In-Depth [randomized controlled trial]: This randomized control trial enrolled 84 participants in a single-center study in Australia. Participants included in the study had a history of at least two episodes of cellulitis in the same leg and had chronic edema in either one or both legs. Participants younger than 18 years of age, who had received end-of-life care, had worn effective compression garments for more than five days per week, or had a chronic wound were excluded from this study. The patients were randomized in a 1:1 ratio to receive compression therapy plus cellulitis prevention education or cellulitis prevention education only. The primary outcome was cellulitis recurrence and follow-up ranged from 0 to 511 days with a median of 186 days.

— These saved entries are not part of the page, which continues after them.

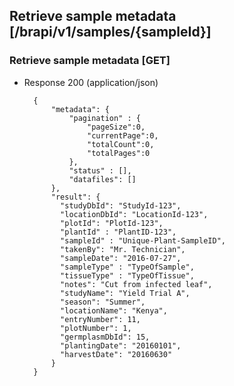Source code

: ## Retrieve sample metadata [/brapi/v1/samples/{sampleId}]

### Retrieve sample metadata [GET]

+ Response 200 (application/json)

        {
            "metadata": {
                "pagination" : { 
                    "pageSize":0, 
                    "currentPage":0, 
                    "totalCount":0, 
                    "totalPages":0 
                },
                "status" : [],
                "datafiles": []
            },
            "result": {
              "studyDbId": "StudyId-123",
              "locationDbId": "LocationId-123",
              "plotId": "PlotId-123",
              "plantId" : "PlantID-123",
              "sampleId" : "Unique-Plant-SampleID",
              "takenBy": "Mr. Technician",
              "sampleDate": "2016-07-27",
              "sampleType" : "TypeOfSample",
              "tissueType" : "TypeOfTissue",
              "notes": "Cut from infected leaf",
              "studyName": "Yield Trial A",
              "season": "Summer",
              "locationName": "Kenya",
              "entryNumber": 11,
              "plotNumber": 1,
              "germplasmDbId": 15,
              "plantingDate": "20160101",
              "harvestDate": "20160630"
            }
        }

Specifically, the median follow-up time for the compression group was 209 days compared to the control group of 77 days. During the follow-up interviews, 88% of participants in the compression group had worn the garments at least four days per week, while 73% of the participants reported wearing the garments at least five days per week. Cellulitis recurrence occurred in 6 of 41 participants (15%) in the compression group compared to 17 of 43 participants (40%) in the control group (hazard ratio, 0.23; 95% confidence interval [CI] 0.09 to 0.59; P=0.002). In addition, hospital admission occurred for 3 participants (7%) in the compression group compared to 6 participants (14%) in the control group (hazard ratio, 0.38; 95% CI, 0.09 to 1.59). Furthermore, the mean leg volume for participants in the compression group was 181 mL less than at baseline compared to the mean leg volume for participants in the control group which increased by 60 mL (between-group difference in change, -241 mL; 95% CI, -365 to -117). Taken together, compression therapy along with cellulitis prevention education significantly lowered cellulitis recurrence incidence and reduced the leg volume compared to conservative management.